World Economy

Slowing German Inflation Boosts Case for ECB Action

Germany is the latest eurozone country to fall prey to the forces of deflation, as it saw the lowest rise in consumer prices since October 2009.

Monthly consumer price inflation was just 0.1 percent, down from 0.5 percent in November and missing economists’ expectations. Economists had expected inflation of 0.2 percent, Business Recorder reported Monday.

The sharp slowdown in inflation in Europe’s biggest economy will fuel fears that prices across the entire eurozone could begin falling and tip the region into deflation - a sustained and widespread drop in prices that hampers economic activity and could lead to job losses.

While falling prices may sound good for consumers, deflation can trigger a vicious spiral in which businesses and households delay purchases, throttling demand and causing companies to lay off workers, AFP said.

The news is likely to put further pressure on European Central Bank president Mario Draghi to inject further stimulus into the flailing monetary bloc when the ECB meets on January 22.

Regional inflation data for the country also pointed to disinflationary forces gripping the country.

Consumer prices in North Rhine-Westphalia eked up by just 0.1 percent in December, down sharply from a 0.7 percent in the previous month, while inflation in Bavaria rose by 0.3 percent year-on-year, down from 0.8 percent.

Speaking to a German newspaper last week, Draghi admitted “the risk that we do not fulfill our mandate of price stability is higher than six months ago.”

His comments helped send the euro to a nine-year low against the dollar in Monday’s trading.

Deflation increases the debt burden on governments and encourages consumers to delay spending. Falling global energy prices contributed to Germany’s overall national inflation rate to drop to 0.2 percent in December, down from 0.6 percent in the previous month.

  Yields Sink

Government bond yields fell to new record lows across the eurozone on Friday on expectations the European Central Bank is set to fight slowing inflation with new stimulus measures in the new year. German, French, Italian, Spanish, Irish, Dutch, Portuguese, Belgian and Finnish yields hit record lows after ECB President Mario Draghi said the bank would act to keep consumer prices stable.

German five-year yields fell below zero and 10-year Bund yields fell below 0.50 percent for the first time. The gap between 10-year Spanish and German yields fell below 100 basis points for the first time since 2010.

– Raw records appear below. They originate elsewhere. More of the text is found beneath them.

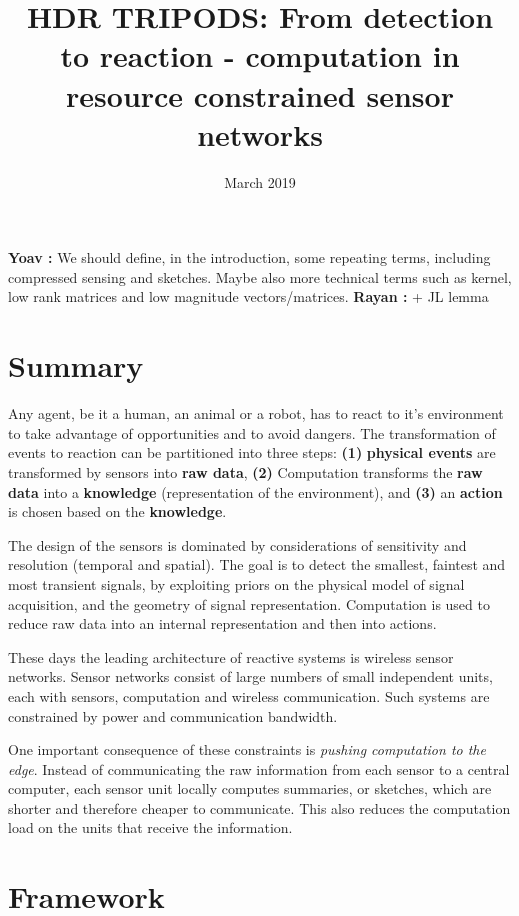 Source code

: \documentclass{article}
\title{HDR TRIPODS: From detection to reaction - computation in resource constrained sensor networks}
\date{March 2019}
\newcommand{\comment}[3]{{\color{#1} {\bf #2 :} #3}}
\newcommand{\yoav}[1]{\comment{magenta}{Yoav}{#1}}
\newcommand{\rayan}[1]{\comment{red}{Rayan}{#1}}
\begin{document}
\maketitle
\yoav{We should define, in the introduction, some repeating terms, including compressed sensing and sketches. Maybe also more technical terms such as kernel, low rank matrices and low magnitude vectors/matrices.}\rayan{+ JL lemma}

\section{Summary}
Any agent, be it a human, an animal or a robot, has to react to it's environment to take advantage of opportunities and to avoid dangers. The transformation of events to reaction can be partitioned into three steps: {\bf(1)} {\bf physical events} are transformed by sensors into {\bf raw data}, {\bf (2)} Computation transforms the {\bf raw data} into a {\bf knowledge} (representation of the environment), and {\bf (3)} an {\bf action} is chosen based on the {\bf knowledge}.

The design of the sensors is dominated by considerations of sensitivity and resolution (temporal and spatial).  The goal is to detect the smallest, faintest and most transient signals,
by exploiting priors on the physical model of signal acquisition, and the geometry of signal representation. Computation is used to reduce raw data into an internal representation and then into actions. 

These days the leading architecture of reactive systems is wireless sensor networks. Sensor networks consist of large numbers of small independent units, each with sensors, computation and wireless communication. Such systems are constrained by power and communication bandwidth. 

One important consequence of these constraints is {\em pushing computation to the edge}. Instead of communicating the raw information from each sensor to a central computer, each sensor unit locally computes summaries, or sketches, which are shorter and therefore cheaper to communicate. This also reduces the computation load on the units that receive the information.

\section{Framework}
\newcommand{\state}{\theta}
\newcommand{\estate}{\hat{\theta}}
\newcommand{\Vstate}{\Theta}
\newcommand{\eVstate}{\hat{\Theta}}
\newcommand{\Sstate}{\psi}
\newcommand{\eSstate}{\hat{\psi}}
\newcommand{\VSstate}{\Psi}
\newcommand{\eVSstate}{\hat{\Psi}}
\newcommand{\env}{\mathbf{E}}
\newcommand{\transfer}{\mathbf{\Phi}}
\end{document}
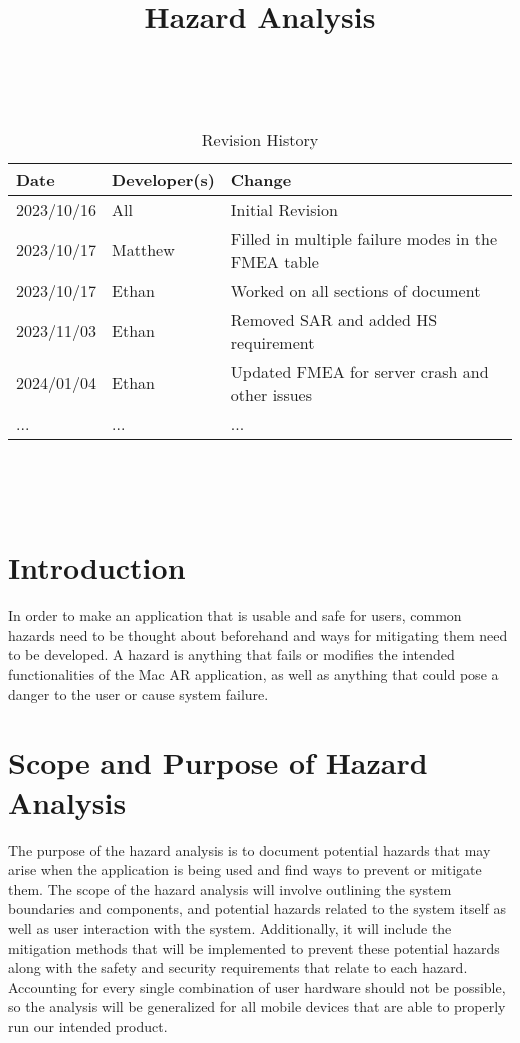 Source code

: \documentclass{article}
\title{Hazard Analysis\\\progname}
\author{\authname}
\date{}
\begin{document}
\maketitle
\thispagestyle{empty}

~\newpage


\begin{table}[hp]
\caption{Revision History} \label{TblRevisionHistory}
\begin{tabularx}{\textwidth}{llX}
\toprule
\textbf{Date} & \textbf{Developer(s)} & \textbf{Change}\\
\midrule
2023/10/16 & All & Initial Revision\\
2023/10/17 & Matthew & Filled in multiple failure modes in the FMEA table \\
2023/10/17 & Ethan & Worked on all sections of document \\
2023/11/03 & Ethan & Removed SAR and added HS requirement \\
2024/01/04 & Ethan & Updated FMEA for server crash and other issues\\
... & ... & ...\\
\bottomrule
\end{tabularx}
\end{table}

~\newpage

\tableofcontents

~\newpage



\section{Introduction}


In order to make an application that is usable and safe for users, common hazards need to be thought about beforehand and ways for mitigating them need to be developed. A hazard is anything that fails or modifies the intended functionalities of the Mac AR application, as well as anything that could pose a danger to the user or cause system failure.

\section{Scope and Purpose of Hazard Analysis}
The purpose of the hazard analysis is to document potential hazards that may arise when the application is being used and find ways to prevent or mitigate them. The scope of the hazard analysis will involve outlining the system boundaries and components, and potential hazards related to the system itself as well as user interaction with the system. Additionally, it will include the mitigation methods that will be implemented to prevent these potential hazards along with the safety and security requirements that relate to each hazard. Accounting for every single combination of user hardware should not be possible, so the analysis will be generalized for all mobile devices that are able to properly run our intended product.
\end{document}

Economists polled by Reuters expect the eurozone to report consumer prices fell in December by 0.1 percent when data is released on January 7. That could prompt the ECB to begin a program of sovereign bond purchases – so-called quantitative easing – as early as its first meeting, on January 22.

“It is quite clear that the ECB is preparing to do more and expectations are centering on the January meeting,” said Nordea strategist Jan von Gerich. “The way markets have developed, it is a clear signal that the ECB cannot afford to wait that much longer.” High-yielding bonds in the bloc’s southern periphery are expected to outperform those with lower yields if the ECB launches such a scheme. Yields fall as prices rise.

Italian and Spanish 10-year yields fell about 10 basis points to 1.77 percent and 1.52 percent. Portuguese yields dropped 23 bps to 2.47 percent. Bund yields dipped 5 bps to 0.49 percent. Greek debt yields – shaken last week by the prospect of elections this month that could catapult the anti-austerity Syriza party to power - fell 41 bps to 9.23 percent.